Records shown:
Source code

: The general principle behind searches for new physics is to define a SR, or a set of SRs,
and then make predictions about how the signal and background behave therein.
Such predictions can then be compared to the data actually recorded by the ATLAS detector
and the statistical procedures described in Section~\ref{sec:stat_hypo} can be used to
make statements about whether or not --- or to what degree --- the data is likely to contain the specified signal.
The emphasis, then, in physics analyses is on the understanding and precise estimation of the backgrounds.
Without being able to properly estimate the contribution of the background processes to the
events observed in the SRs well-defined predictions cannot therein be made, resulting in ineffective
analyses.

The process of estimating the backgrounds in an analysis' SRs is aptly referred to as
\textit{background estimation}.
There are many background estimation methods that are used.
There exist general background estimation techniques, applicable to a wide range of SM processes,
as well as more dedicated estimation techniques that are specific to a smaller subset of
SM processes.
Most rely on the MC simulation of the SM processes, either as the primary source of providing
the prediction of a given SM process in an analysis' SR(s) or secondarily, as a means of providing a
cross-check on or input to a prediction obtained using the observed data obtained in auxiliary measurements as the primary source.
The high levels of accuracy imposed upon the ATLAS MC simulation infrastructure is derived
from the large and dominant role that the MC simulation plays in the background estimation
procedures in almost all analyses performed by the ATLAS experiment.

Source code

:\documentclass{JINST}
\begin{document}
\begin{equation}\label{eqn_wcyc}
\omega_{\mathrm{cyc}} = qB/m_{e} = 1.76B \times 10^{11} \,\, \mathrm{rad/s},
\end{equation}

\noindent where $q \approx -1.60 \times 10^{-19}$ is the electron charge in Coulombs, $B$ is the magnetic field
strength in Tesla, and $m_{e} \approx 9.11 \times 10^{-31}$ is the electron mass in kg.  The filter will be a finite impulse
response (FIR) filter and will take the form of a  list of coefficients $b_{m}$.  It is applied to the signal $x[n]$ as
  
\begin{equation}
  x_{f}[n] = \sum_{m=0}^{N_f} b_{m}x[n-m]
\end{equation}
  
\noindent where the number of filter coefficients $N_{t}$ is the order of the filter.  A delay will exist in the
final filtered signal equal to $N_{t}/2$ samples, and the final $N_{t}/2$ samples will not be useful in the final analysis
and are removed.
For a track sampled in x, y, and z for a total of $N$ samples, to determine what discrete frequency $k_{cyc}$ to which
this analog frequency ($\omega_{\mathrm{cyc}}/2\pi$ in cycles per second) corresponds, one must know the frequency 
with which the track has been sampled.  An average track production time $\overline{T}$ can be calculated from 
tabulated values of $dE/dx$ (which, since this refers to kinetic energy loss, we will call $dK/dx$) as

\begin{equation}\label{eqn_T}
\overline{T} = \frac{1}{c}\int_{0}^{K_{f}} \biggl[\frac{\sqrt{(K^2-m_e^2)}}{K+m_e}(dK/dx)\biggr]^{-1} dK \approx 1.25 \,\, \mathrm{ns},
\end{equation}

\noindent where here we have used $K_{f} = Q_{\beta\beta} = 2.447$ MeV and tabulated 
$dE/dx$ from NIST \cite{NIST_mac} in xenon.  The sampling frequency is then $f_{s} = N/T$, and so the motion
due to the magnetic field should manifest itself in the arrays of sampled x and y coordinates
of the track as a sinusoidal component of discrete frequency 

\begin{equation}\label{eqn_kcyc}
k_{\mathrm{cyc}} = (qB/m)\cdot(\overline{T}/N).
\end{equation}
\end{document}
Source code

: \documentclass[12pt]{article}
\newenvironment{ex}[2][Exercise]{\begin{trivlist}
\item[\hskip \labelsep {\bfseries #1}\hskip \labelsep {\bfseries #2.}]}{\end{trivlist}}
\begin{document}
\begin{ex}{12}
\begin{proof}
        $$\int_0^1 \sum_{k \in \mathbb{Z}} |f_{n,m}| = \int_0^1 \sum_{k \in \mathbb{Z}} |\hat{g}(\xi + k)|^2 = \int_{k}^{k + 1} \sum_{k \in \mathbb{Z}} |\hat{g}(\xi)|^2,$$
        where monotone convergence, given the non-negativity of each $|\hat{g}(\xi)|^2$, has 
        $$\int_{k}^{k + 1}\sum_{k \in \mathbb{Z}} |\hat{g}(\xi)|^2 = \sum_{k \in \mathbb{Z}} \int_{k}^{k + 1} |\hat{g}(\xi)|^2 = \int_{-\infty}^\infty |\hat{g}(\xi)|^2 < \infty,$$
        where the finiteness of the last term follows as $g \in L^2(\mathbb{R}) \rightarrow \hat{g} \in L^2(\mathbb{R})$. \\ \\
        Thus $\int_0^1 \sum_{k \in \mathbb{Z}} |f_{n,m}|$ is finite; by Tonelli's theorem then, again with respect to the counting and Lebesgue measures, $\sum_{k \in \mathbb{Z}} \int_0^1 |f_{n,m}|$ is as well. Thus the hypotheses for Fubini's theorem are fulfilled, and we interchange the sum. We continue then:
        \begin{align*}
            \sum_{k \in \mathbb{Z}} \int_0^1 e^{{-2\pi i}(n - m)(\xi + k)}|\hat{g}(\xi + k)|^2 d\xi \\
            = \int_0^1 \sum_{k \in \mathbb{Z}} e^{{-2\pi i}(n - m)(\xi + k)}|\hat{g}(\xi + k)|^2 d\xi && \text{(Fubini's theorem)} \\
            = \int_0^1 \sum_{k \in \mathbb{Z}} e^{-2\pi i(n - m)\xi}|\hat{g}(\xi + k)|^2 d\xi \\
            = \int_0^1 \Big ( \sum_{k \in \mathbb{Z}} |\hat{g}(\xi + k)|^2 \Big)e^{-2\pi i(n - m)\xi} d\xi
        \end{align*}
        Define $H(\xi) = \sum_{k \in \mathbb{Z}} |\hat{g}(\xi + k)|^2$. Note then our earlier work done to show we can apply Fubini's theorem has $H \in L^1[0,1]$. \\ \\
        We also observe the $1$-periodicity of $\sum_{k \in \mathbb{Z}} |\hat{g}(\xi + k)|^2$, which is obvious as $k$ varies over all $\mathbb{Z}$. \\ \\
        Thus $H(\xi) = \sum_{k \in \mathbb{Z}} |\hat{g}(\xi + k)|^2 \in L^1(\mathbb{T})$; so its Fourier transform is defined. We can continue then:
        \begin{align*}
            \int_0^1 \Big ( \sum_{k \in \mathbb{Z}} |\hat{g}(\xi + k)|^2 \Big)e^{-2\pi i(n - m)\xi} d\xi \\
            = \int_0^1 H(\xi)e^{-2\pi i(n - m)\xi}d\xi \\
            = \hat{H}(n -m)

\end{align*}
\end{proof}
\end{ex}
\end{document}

Task instructions:
Find all the lines with "what" in the data and copy them.

Exercise solution:
make statements about whether or not --- or to what degree --- the data is likely to contain the specified signal.
For a track sampled in x, y, and z for a total of $N$ samples, to determine what discrete frequency $k_{cyc}$ to which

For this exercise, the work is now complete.